2. Engage in the biblical practice of Sabbath. Find a day (typically Sunday, but that’s another conversation) that includes the following things:

  • Physical rest. Making sure you get enough sleep is part of stewarding your body well. This should be real rest, though, not just disengagement. Take what Kevin DeYoung calls a “screen Sabbath”.
  • Re-creation, not just leisure. As paradoxical as this sounds, I believe that biblical rest can be active and creative. It is a cessation of futile striving/stress/frenzy but not necessarily all activity. God rested on the seventh day of creation, but that didn’t mean God stopped all activity, or else the cosmos would have fallen apart. In some way both mysterious and wonderful, God was perfectly resting as he was perfectly acting. We can’t do this, but I think it does show us that rest is more about being re-creative than just sedentary. Even as Jesus calls us to rest in him, he speaks about us resting as we take up his yoke. We need not be inert to experience refreshment. For me, mountain biking is a great example of this. I love going out on the trails for a few hours. As physically tiring as it can be, it is also re-creative and renewing. For you it could be reading a good book, playing games with friends, sharing a meal with family, knitting a scarf, the list is nearly endless.
  • Worship. Part of the Sabbath command involved the component of worship. You can do that on your own, but there is something unique about gathering with others, which is part of what we are called to regularly do as we steward the time God has given us.

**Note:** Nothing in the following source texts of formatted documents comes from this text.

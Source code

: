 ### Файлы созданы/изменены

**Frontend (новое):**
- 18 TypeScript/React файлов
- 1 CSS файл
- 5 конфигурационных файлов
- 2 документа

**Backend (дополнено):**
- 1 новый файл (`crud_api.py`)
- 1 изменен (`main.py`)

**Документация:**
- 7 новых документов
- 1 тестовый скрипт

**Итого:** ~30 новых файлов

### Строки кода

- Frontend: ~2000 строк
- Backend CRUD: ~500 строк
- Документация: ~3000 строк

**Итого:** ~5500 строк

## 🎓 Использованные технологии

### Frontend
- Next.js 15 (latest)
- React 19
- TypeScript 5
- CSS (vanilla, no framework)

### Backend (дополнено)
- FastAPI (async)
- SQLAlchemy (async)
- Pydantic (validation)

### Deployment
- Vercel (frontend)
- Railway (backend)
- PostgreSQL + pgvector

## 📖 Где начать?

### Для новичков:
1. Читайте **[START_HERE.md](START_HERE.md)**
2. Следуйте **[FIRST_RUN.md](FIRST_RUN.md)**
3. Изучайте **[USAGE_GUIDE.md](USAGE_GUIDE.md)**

Koessler sums up this way of practicing Sabbath when he says,

“…deprivation is not the ultimate goal of rest…when we rest in this way we do not cease from all activity; we abstain from one kind of activity in order to engage in another. We deprive ourselves of our ordinary work for a time in order to engage in a higher calling with a better reward. The benefit we receive by leaving our other pursuits behind is that we are refreshed. The ancient command to observe the Sabbath was both a sign and an invitation to enter into the experience of God…The pursuit of rest is really the pursuit of God.”

3. Rest with an eye towards what is yet to come. When we rest, we enjoy a foretaste of what is to come (Hebrew 4:9). You know that feeling you get when you feel simultaneously relaxed and energized? When you feel refreshed and peaceful, but also invigorated and joyful? The times when we experience little bits of Sabbath rest here and now are like appetizers and reminders of what we will have eternally in Christ.

Rest for yourself and for others.

When my boys were one and three years old, we flew out to California to visit my brother and sister-in-law for a few days. Here’s some free life wisdom for those of you who might not know: crossing three time zones with a one year old is about as much fun as bare-knuckle boxing a grizzly bear.

Jameson, an early riser on the East Coast, woke up every day about 2am, no matter what we tried. This trip was during the 2012 Winter Olympics; so he and I would go downstairs, sit on the couch, and watch curling and biathlon reruns. By the time everyone else awoke, he and I would go back upstairs and take a nap. We tried to do some sightseeing and fun things, but he was ready for bed each day around 4pm, and I wasn’t too far behind. He had no idea how and when to rest, and it actually made things hard for those around him.

When we don’t know when or how to rest, we end up exhausting not only ourselves but can even introduce fatigue in the lives of others. Stewarding our lives in light of the Gospel involves using our time well. Using our time well includes resting—physically and spiritually—in the God who made us, sustains us, and has redeemed us. “Come to me,” Jesus said, “and you will find rest for your souls.”

Merciful and majestic God, we confess that we too often try to uphold the world through our own frenzied activity. We too often strive to establish our own righteousness rather than resting in Christ’s. Teach us to rest. Let the way in which we use our time honor you and bear witness to your kingdom. In Jesus’ name, Amen.